Work required - Go through the material and return every line that contains the string "Program".
+++ Provided data
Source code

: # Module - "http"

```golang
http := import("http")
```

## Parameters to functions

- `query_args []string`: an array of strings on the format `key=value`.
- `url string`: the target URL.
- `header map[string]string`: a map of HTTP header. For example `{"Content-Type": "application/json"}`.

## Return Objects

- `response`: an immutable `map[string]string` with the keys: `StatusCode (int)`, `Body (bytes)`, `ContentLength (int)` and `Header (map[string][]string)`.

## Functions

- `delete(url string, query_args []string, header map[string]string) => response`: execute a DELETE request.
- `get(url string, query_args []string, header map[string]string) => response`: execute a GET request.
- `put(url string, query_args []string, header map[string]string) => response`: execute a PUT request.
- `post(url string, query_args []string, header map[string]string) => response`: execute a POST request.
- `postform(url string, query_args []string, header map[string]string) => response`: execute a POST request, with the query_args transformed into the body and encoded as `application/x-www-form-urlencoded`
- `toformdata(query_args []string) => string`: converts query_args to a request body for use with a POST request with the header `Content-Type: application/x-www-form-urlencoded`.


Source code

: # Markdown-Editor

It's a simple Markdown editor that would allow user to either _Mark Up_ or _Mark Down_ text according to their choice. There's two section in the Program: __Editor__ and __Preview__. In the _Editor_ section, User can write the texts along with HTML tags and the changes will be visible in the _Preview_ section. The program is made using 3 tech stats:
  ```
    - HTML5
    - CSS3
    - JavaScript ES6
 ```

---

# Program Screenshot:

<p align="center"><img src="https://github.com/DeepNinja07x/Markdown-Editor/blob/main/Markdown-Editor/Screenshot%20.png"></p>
++++++
+++ Provided data
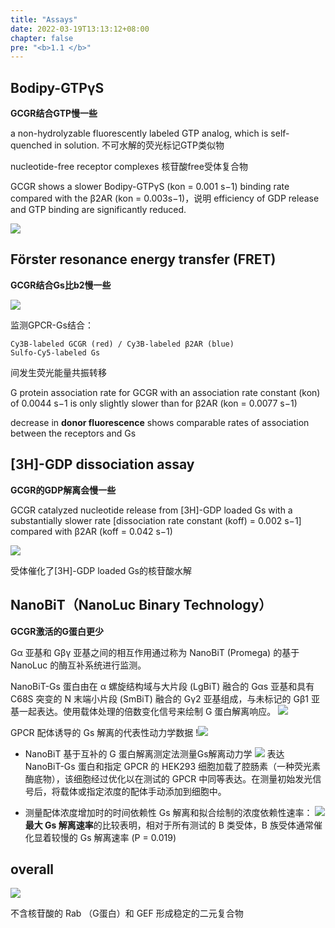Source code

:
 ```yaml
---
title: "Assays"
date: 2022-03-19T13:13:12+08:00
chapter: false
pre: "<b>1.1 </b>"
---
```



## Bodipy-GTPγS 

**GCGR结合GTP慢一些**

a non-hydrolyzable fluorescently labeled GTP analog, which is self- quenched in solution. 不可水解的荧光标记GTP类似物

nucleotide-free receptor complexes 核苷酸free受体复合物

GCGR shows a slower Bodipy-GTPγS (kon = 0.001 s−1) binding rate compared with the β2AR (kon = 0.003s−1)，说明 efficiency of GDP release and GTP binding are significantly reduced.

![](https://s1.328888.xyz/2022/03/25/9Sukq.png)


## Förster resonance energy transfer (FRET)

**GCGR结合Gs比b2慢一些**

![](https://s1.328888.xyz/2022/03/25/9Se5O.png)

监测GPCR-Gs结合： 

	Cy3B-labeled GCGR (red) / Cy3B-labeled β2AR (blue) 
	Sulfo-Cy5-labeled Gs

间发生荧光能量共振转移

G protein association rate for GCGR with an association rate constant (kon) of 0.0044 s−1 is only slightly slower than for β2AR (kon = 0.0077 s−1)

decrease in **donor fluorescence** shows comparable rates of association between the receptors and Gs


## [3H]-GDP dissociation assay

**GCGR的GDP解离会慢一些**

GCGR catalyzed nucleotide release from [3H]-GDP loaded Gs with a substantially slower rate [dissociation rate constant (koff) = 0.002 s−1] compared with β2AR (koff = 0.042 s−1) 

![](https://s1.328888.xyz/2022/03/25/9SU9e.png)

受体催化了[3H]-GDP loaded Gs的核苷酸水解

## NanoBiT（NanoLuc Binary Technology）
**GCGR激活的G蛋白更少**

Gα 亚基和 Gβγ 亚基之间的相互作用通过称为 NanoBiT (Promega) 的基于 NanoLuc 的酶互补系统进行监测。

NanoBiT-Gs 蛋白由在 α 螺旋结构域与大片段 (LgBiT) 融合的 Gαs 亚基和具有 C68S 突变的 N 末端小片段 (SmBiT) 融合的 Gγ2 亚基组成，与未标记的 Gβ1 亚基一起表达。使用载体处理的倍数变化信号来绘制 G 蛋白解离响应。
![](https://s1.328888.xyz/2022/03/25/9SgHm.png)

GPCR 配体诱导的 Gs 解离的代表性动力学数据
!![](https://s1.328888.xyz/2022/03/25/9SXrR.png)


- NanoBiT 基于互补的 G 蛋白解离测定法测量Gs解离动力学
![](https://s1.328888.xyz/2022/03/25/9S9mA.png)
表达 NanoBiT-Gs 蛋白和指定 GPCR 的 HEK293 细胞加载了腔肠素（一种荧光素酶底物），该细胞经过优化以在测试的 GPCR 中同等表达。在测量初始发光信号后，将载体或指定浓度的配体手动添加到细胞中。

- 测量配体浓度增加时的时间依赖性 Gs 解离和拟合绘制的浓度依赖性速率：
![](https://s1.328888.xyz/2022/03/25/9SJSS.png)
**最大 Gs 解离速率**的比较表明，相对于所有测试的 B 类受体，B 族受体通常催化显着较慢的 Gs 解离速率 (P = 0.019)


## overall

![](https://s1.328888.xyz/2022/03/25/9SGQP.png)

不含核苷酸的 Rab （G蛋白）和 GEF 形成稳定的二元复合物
++++++
+++ Provided data
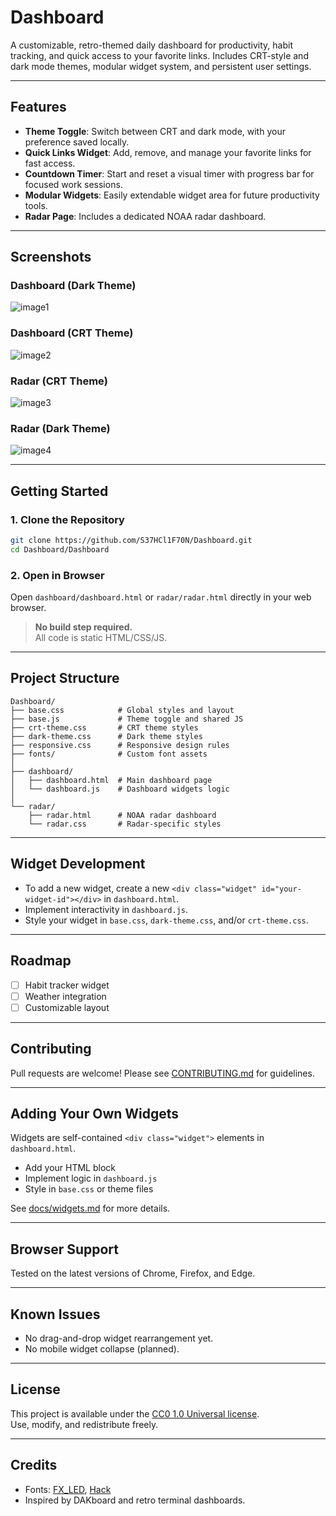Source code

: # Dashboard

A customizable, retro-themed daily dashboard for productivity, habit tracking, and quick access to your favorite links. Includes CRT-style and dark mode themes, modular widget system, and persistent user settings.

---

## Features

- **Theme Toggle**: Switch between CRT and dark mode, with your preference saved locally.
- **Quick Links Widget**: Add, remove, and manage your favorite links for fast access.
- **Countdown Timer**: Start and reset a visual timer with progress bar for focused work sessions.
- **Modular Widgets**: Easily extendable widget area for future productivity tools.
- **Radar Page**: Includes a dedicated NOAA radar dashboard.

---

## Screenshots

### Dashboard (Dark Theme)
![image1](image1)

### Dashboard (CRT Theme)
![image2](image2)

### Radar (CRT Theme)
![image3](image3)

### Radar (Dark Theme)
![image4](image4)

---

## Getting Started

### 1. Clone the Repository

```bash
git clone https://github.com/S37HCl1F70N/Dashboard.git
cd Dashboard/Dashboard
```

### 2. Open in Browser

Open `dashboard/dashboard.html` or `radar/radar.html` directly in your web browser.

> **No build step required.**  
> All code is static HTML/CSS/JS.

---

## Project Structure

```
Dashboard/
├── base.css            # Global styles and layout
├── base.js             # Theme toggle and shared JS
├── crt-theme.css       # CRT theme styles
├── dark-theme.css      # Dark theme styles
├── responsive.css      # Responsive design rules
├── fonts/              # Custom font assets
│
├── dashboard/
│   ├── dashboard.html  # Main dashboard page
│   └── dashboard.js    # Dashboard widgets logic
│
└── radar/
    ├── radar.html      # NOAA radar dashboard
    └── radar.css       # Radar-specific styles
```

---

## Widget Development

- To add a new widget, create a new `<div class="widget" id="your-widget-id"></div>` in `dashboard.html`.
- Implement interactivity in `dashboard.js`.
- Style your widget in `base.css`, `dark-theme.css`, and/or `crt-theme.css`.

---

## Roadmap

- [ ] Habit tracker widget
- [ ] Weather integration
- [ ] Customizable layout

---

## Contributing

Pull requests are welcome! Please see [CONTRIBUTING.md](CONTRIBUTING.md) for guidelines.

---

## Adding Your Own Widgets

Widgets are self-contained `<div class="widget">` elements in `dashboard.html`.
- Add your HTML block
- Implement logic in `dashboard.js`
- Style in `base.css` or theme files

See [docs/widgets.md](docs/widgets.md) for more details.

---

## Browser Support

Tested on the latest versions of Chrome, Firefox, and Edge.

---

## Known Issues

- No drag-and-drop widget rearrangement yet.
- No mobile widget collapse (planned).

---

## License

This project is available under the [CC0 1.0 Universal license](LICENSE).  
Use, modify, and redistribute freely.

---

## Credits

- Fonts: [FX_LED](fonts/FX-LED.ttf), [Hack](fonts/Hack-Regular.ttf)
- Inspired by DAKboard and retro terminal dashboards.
++++++
Reply to the task -
It's a simple Markdown editor that would allow user to either _Mark Up_ or _Mark Down_ text according to their choice. There's two section in the Program: __Editor__ and __Preview__. In the _Editor_ section, User can write the texts along with HTML tags and the changes will be visible in the _Preview_ section. The program is made using 3 tech stats:
# Program Screenshot:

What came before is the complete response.